* **Plain-text document sources**:
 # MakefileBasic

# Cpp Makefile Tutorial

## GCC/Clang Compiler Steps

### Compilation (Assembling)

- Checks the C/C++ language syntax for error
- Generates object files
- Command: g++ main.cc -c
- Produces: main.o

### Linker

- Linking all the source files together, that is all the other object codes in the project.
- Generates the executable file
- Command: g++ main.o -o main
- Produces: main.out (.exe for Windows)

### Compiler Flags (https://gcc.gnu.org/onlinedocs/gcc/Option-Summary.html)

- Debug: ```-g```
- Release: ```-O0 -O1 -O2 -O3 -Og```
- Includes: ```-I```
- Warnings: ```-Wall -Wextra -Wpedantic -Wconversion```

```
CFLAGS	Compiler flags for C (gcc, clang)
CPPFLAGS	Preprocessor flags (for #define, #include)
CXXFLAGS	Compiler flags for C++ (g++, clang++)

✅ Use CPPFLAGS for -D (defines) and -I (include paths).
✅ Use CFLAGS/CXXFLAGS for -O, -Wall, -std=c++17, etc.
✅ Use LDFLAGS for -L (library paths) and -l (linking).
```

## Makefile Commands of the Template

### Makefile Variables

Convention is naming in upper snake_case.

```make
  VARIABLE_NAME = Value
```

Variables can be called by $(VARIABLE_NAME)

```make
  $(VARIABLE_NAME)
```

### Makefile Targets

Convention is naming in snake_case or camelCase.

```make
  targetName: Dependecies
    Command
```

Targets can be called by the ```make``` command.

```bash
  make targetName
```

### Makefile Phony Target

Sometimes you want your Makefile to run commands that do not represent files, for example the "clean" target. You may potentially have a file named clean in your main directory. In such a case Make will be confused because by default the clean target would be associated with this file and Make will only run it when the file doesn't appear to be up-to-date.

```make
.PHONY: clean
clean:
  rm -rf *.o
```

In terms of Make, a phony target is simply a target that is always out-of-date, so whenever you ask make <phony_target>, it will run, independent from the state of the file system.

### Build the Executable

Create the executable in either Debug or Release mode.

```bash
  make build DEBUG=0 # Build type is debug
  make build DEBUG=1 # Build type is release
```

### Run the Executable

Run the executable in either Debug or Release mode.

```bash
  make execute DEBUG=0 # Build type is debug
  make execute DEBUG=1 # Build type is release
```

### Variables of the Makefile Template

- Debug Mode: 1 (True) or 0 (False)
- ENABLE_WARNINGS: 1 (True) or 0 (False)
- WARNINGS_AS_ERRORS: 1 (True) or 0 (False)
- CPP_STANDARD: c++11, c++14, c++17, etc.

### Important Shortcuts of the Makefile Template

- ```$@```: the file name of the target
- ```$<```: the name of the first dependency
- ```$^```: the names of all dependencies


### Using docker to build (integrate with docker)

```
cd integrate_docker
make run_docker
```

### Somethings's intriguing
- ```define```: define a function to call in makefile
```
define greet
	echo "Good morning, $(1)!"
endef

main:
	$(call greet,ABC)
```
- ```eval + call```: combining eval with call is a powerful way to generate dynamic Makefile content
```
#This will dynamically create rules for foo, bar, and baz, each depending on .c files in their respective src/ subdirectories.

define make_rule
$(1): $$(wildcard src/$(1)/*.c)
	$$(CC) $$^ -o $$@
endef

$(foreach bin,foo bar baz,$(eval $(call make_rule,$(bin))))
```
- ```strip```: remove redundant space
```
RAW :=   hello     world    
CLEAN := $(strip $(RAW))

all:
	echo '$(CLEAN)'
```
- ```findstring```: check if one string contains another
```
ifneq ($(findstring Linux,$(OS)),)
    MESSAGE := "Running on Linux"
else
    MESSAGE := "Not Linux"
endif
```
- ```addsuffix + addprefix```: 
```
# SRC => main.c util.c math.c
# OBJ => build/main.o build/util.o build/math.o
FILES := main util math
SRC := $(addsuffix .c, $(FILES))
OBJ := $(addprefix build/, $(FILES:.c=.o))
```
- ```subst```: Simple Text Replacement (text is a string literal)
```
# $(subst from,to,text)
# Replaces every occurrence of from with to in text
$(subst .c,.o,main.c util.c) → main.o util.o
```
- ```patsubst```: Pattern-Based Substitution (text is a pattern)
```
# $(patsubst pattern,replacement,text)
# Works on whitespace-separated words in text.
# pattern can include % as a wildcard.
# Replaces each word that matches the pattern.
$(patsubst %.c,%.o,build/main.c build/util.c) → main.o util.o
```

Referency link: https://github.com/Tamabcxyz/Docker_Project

* **WORK ORDER**: Beginning at the first line of the records, give again each line exactly as written, ending with the line that contains "- Linking all".

* **RESPONSE TO THIS TASK**:
 # MakefileBasic

# Cpp Makefile Tutorial

## GCC/Clang Compiler Steps

### Compilation (Assembling)

- Checks the C/C++ language syntax for error
- Generates object files
- Command: g++ main.cc -c
- Produces: main.o

### Linker

- Linking all the source files together, that is all the other object codes in the project.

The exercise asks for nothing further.